All my aimless thoughts, ideas, and ramblings, all packed into one site!

Tag Archives: Buddy Duress

Good Time (2017)

Oh. And it is.

After a botched robbery lands his brother in the slammer, Connie Nikas (Robert Pattinson) has to scrounge up whatever money he can find to ensure that his mentally-handicapped brother, Nick (Ben Safdie), gets out and is safe with him. But it’s going to take a lot of wheeling, a lot of dealing, and oh yeah, a whole lot of money to do that. One thing leads to another and all of a sudden, Connie’s night goes from bad to worse and it’s all up to him to constantly think of what’s the next best move to keep him alive, well, and out of the clink with his brother.

Short synopsis, I know, but that’s the point. See, Good Time is one of those movies that’s basically about the one night in hell, that never ends, continues to escalate, gets worse, and builds up to insane proportions of drugs, guns, money, murder, and cops. Lots and lots of cops.

But it’s so damn thrilling and surprising, it hardly even matters that it ends on a conventional note.

Just two brothers walking down a sidewalk. Nothing shady at all..

Good Time is the latest from Ben and Joshua Safdie who have made a name with these small, lean, mean, and gritty indies that verge on pretentious, but still feel realistic enough that it’s okay. In fact, the movies are so dirty and grueling, it’s hard to look away from them; they feel so improvised and cheaply-made, you sort of have to sit and watch and see what they come up with next, even if it can get a little irritating. They’ve never been the biggest fans of plot and in Good Time, that actually helps.

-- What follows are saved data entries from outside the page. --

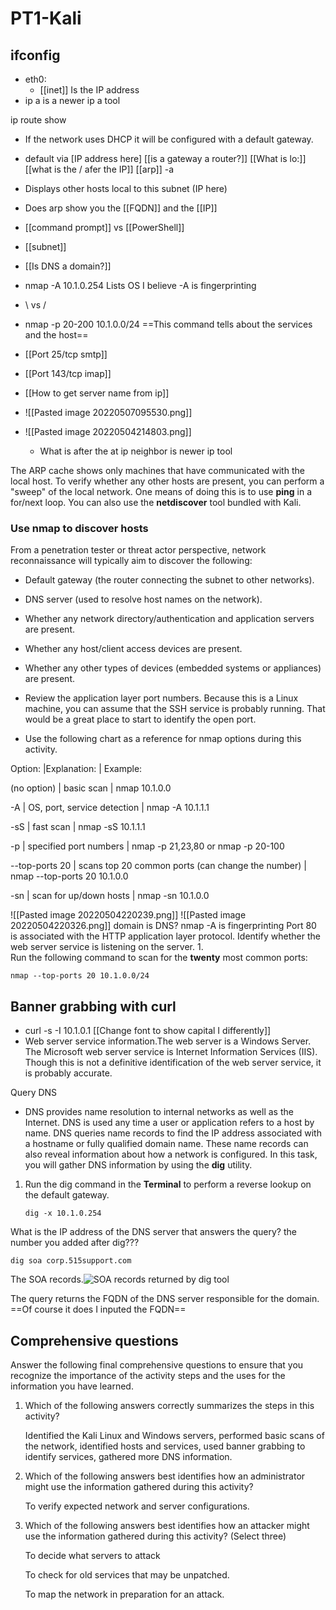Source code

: # PT1-Kali
## ifconfig
- eth0:
	- [[inet]] Is the IP address
- ip a is a newer ip a tool


ip route show
- If the network uses DHCP it will be configured with a default gateway.
- default via [IP address here]  [[is a gateway a router?]]  [[What is lo:]]  [[what is the / afer the IP]]
[[arp]]  -a
- Displays other hosts local to this subnet (IP here)
- Does arp show you the [[FQDN]] and the [[IP]]
- [[command prompt]]  vs [[PowerShell]]
- [[subnet]]
- [[Is DNS a domain?]]
- nmap -A 10.1.0.254 Lists OS   I believe -A is fingerprinting
-  \ vs / 
- nmap -p 20-200 10.1.0.0/24 ==This command tells about the services and the host==  
- [[Port 25/tcp  smtp]]
- [[Port 143/tcp imap]]
- [[How to get server name from ip]]

- ![[Pasted image 20220507095530.png]]

- ![[Pasted image 20220504214803.png]]
	- What is after the at
ip neighbor is  newer ip tool

The ARP cache shows only machines that have communicated with the local host. To verify whether any other hosts are present, you can perform a "sweep" of the local network. One means of doing this is to use **ping** in a for/next loop. You can also use the **netdiscover** tool bundled with Kali.

### Use nmap to discover hosts

From a penetration tester or threat actor perspective, network reconnaissance will typically aim to discover the following:

-   Default gateway (the router connecting the subnet to other networks).
-   DNS server (used to resolve host names on the network).
-   Whether any network directory/authentication and application servers are present.
-   Whether any host/client access devices are present.
-   Whether any other types of devices (embedded systems or appliances) are present.

- Review the application layer port numbers. Because this is a Linux machine, you can assume that the SSH service is probably running. That would be a great place to start to identify the open port.
- Use the following chart as a reference for nmap options during this activity.

Option: |Explanation: | Example:

(no option) | basic scan | nmap 10.1.0.0

-A | OS, port, service detection | nmap -A 10.1.1.1

-sS | fast scan | nmap -sS 10.1.1.1

-p | specified port numbers | nmap -p 21,23,80 or nmap -p 20-100

--top-ports 20 | scans top 20 common ports (can change the number) | nmap --top-ports 20 10.1.0.0

-sn | scan for up/down hosts | nmap -sn 10.1.0.0

![[Pasted image 20220504220239.png]]
![[Pasted image 20220504220326.png]]
domain is DNS?
nmap -A is fingerprinting
Port 80 is associated with the HTTP application layer protocol. Identify whether the web server service is listening on the server.
1.    
    Run the following command to scan for the **twenty** most common ports:

    nmap --top-ports 20 10.1.0.0/24


## Banner grabbing with curl
- curl -s -I 10.1.0.1   [[Change font to show capital I differently]]
- Web server service information.The web server is a Windows Server. The Microsoft web server service is Internet Information Services (IIS). Though this is not a definitive identification of the web server service, it is probably accurate.

Query DNS
- DNS provides name resolution to internal networks as well as the Internet. DNS is used any time a user or application refers to a host by name. DNS queries name records to find the IP address associated with a hostname or fully qualified domain name. These name records can also reveal information about how a network is configured. In this task, you will gather DNS information by using the **dig** utility.

1.  Run the dig command in the **Terminal** to perform a reverse lookup on the default gateway.
    
    ```bash-notab-nocopy
    dig -x 10.1.0.254
    ```


What is the IP address of the DNS server that answers the query? the number you added after dig???


```bash-notab-nocopy
dig soa corp.515support.com
```

The SOA records.![SOA records returned by dig tool](https://labondemand.blob.core.windows.net/content/lab84034/0r37jijo.png)

The query returns the FQDN of the DNS server responsible for the domain.
==Of course it does I inputed the FQDN==





## Comprehensive questions

Answer the following final comprehensive questions to ensure that you recognize the importance of the activity steps and the uses for the information you have learned.

1.  Which of the following answers correctly summarizes the steps in this activity?
    
    Identified the Kali Linux and Windows servers, performed basic scans of the network, identified hosts and services, used banner grabbing to identify services, gathered more DNS information.
    
    
    
2.  Which of the following answers best identifies how an administrator might use the information gathered during this activity?
    
    
    To verify expected network and server configurations.

3.  Which of the following answers best identifies how an attacker might use the information gathered during this activity? (Select three)
    
    
    To decide what servers to attack
    
    To check for old services that may be unpatched.
    
    To map the network in preparation for an attack.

In a way, it allows for the movie to move at an efficient pace, so that when the next crazy moment happens, it’s shocking and surprising, and just adds to the chase. Most crime movies in this same vein and nature tend to get stuck in constant cliches of being on-the-run, not being able to trust anyone, and the constant double-crosses, but not Good Time. While those formulaic-moments do eventually come around, they still fit in a movie that zigs and zags around being conventional and above all else, stays thrilling.

Which is to say that Good Time is a “fun” movie, but not in the way you’d expect.

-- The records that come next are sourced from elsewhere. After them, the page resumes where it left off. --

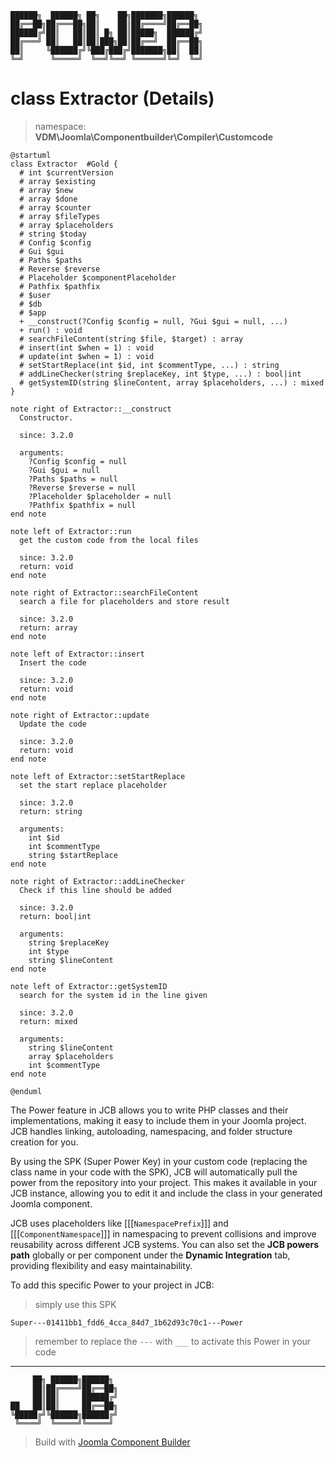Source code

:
 ```
██████╗  ██████╗ ██╗    ██╗███████╗██████╗
██╔══██╗██╔═══██╗██║    ██║██╔════╝██╔══██╗
██████╔╝██║   ██║██║ █╗ ██║█████╗  ██████╔╝
██╔═══╝ ██║   ██║██║███╗██║██╔══╝  ██╔══██╗
██║     ╚██████╔╝╚███╔███╔╝███████╗██║  ██║
╚═╝      ╚═════╝  ╚══╝╚══╝ ╚══════╝╚═╝  ╚═╝
```
# class Extractor (Details)
> namespace: **VDM\Joomla\Componentbuilder\Compiler\Customcode**

```uml
@startuml
class Extractor  #Gold {
  # int $currentVersion
  # array $existing
  # array $new
  # array $done
  # array $counter
  # array $fileTypes
  # array $placeholders
  # string $today
  # Config $config
  # Gui $gui
  # Paths $paths
  # Reverse $reverse
  # Placeholder $componentPlaceholder
  # Pathfix $pathfix
  # $user
  # $db
  # $app
  + __construct(?Config $config = null, ?Gui $gui = null, ...)
  + run() : void
  # searchFileContent(string $file, $target) : array
  # insert(int $when = 1) : void
  # update(int $when = 1) : void
  # setStartReplace(int $id, int $commentType, ...) : string
  # addLineChecker(string $replaceKey, int $type, ...) : bool|int
  # getSystemID(string $lineContent, array $placeholders, ...) : mixed
}

note right of Extractor::__construct
  Constructor.

  since: 3.2.0
  
  arguments:
    ?Config $config = null
    ?Gui $gui = null
    ?Paths $paths = null
    ?Reverse $reverse = null
    ?Placeholder $placeholder = null
    ?Pathfix $pathfix = null
end note

note left of Extractor::run
  get the custom code from the local files

  since: 3.2.0
  return: void
end note

note right of Extractor::searchFileContent
  search a file for placeholders and store result

  since: 3.2.0
  return: array
end note

note left of Extractor::insert
  Insert the code

  since: 3.2.0
  return: void
end note

note right of Extractor::update
  Update the code

  since: 3.2.0
  return: void
end note

note left of Extractor::setStartReplace
  set the start replace placeholder

  since: 3.2.0
  return: string
  
  arguments:
    int $id
    int $commentType
    string $startReplace
end note

note right of Extractor::addLineChecker
  Check if this line should be added

  since: 3.2.0
  return: bool|int
  
  arguments:
    string $replaceKey
    int $type
    string $lineContent
end note

note left of Extractor::getSystemID
  search for the system id in the line given

  since: 3.2.0
  return: mixed
  
  arguments:
    string $lineContent
    array $placeholders
    int $commentType
end note
 
@enduml
```

The Power feature in JCB allows you to write PHP classes and their implementations, making it easy to include them in your Joomla project. JCB handles linking, autoloading, namespacing, and folder structure creation for you.

By using the SPK (Super Power Key) in your custom code (replacing the class name in your code with the SPK), JCB will automatically pull the power from the repository into your project. This makes it available in your JCB instance, allowing you to edit it and include the class in your generated Joomla component.

JCB uses placeholders like [[[`NamespacePrefix`]]] and [[[`ComponentNamespace`]]] in namespacing to prevent collisions and improve reusability across different JCB systems. You can also set the **JCB powers path** globally or per component under the **Dynamic Integration** tab, providing flexibility and easy maintainability.

To add this specific Power to your project in JCB:

> simply use this SPK
```
Super---01411bb1_fdd6_4cca_84d7_1b62d93c70c1---Power
```
> remember to replace the `---` with `___` to activate this Power in your code

---
```
     ██╗ ██████╗██████╗
     ██║██╔════╝██╔══██╗
     ██║██║     ██████╔╝
██   ██║██║     ██╔══██╗
╚█████╔╝╚██████╗██████╔╝
 ╚════╝  ╚═════╝╚═════╝
```
> Build with [Joomla Component Builder](https://git.vdm.dev/joomla/Component-Builder)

It’s fast, fun, electrifying and, at certain points, downright crazy, but it does take its time to make sure that you’re along for the ride, too. It would have been perfectly easy for the Safdie’s to just make everything up as they went along, throwing ridiculous obstacle, over another, with reckless abandon, and never making it seem like our protagonist will reach his goal, or even survive the night, but they keep it close and contained. It helps us pulsate along with the thrill-ride, but also grow closer to this character who, despite not being the smartest or nicest guy around, is still damn compelling to watch.

R-Pats with blonde hair just doesn’t do it for the ladies. Take note.

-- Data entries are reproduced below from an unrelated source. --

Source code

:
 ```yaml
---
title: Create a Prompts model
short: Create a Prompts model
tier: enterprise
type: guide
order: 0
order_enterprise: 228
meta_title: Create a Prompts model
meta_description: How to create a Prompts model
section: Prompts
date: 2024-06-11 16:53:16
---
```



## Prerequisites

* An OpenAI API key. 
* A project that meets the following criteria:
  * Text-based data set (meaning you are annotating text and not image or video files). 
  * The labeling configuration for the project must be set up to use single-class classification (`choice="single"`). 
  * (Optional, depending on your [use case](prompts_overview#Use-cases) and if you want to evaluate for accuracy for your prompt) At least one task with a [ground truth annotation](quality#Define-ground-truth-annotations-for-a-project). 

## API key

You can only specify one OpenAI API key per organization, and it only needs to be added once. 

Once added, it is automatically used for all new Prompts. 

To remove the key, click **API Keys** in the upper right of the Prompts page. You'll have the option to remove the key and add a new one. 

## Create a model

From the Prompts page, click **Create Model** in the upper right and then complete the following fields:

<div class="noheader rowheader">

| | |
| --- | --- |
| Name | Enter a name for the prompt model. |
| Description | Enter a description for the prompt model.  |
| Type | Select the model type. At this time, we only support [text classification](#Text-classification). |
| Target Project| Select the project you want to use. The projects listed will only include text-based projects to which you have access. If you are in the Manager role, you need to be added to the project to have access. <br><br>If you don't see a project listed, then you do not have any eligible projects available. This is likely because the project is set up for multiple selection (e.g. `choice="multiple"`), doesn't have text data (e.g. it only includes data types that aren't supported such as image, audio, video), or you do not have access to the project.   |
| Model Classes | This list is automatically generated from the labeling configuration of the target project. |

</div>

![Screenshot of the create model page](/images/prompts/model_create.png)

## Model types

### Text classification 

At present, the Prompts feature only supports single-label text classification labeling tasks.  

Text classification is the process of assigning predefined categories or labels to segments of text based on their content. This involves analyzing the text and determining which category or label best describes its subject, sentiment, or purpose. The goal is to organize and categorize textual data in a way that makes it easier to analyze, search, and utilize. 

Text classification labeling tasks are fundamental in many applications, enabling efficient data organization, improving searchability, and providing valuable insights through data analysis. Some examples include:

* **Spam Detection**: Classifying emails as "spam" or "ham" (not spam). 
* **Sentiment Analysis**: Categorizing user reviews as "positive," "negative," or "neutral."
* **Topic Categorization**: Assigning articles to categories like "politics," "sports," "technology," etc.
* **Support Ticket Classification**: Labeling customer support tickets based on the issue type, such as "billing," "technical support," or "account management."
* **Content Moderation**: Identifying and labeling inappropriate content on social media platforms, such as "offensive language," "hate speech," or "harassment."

And yes, people, that has to do with Robert Pattinson and is his great performance here. Sure, he’s been good before and clearly tried to do whatever he could to get away from the Twilight spotlight, but often times, those roles felt a little on-the-nose and, unfortunately, weakly-written. In Good Time, Pattinson totally changes how we look at him, with shaggy hair, tons of facial-hair, and the look that makes you think he hasn’t showered in a few weeks and it’s a breath-taking performance. He’s constantly on his feet, thinking of what the next best move is, and while it’s not entirely smart, you still sort of believe and understand it, making this sometimes intense character, seem grounded in a state of reality.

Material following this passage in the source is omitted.